▶ [Task objective] What lines of the data below hold the string "certs"? Copy each one.

····················

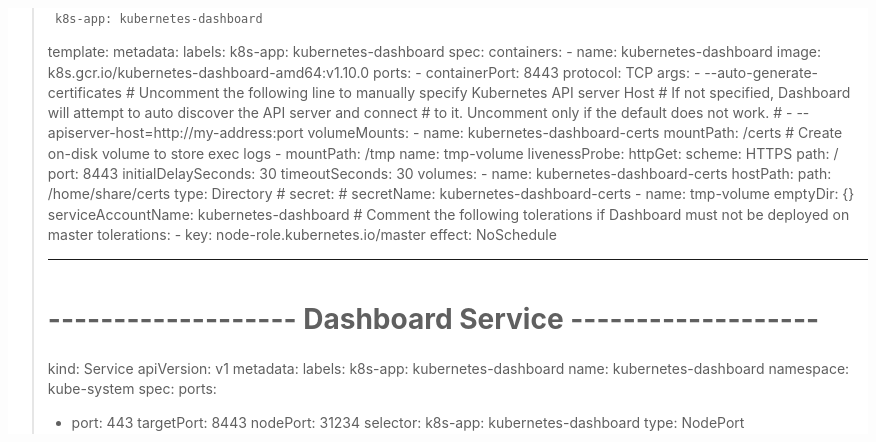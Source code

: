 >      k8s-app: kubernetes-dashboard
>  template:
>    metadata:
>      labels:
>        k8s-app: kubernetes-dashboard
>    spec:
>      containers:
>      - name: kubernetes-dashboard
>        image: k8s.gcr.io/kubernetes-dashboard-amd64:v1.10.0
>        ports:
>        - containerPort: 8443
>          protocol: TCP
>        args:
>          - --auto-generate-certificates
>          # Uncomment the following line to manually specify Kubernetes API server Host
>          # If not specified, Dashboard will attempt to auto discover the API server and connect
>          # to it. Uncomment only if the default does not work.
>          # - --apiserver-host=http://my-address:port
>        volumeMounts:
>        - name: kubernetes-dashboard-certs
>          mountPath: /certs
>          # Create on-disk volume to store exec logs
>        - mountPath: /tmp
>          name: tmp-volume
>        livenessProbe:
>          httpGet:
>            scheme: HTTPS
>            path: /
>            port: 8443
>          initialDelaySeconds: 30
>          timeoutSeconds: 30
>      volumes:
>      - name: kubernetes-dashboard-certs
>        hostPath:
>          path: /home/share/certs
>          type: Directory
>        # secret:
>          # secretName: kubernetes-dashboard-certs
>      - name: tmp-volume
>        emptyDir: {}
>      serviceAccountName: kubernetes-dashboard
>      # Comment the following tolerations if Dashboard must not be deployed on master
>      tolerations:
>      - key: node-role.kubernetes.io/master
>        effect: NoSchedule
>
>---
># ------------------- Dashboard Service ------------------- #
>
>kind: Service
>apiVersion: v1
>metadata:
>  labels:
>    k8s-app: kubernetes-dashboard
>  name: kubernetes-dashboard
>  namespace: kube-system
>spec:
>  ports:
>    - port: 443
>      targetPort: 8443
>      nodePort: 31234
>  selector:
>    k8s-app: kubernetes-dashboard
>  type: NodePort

····················

▶ [Answer space]
>        - name: kubernetes-dashboard-certs
>          mountPath: /certs
>      - name: kubernetes-dashboard-certs
>          path: /home/share/certs
>          # secretName: kubernetes-dashboard-certs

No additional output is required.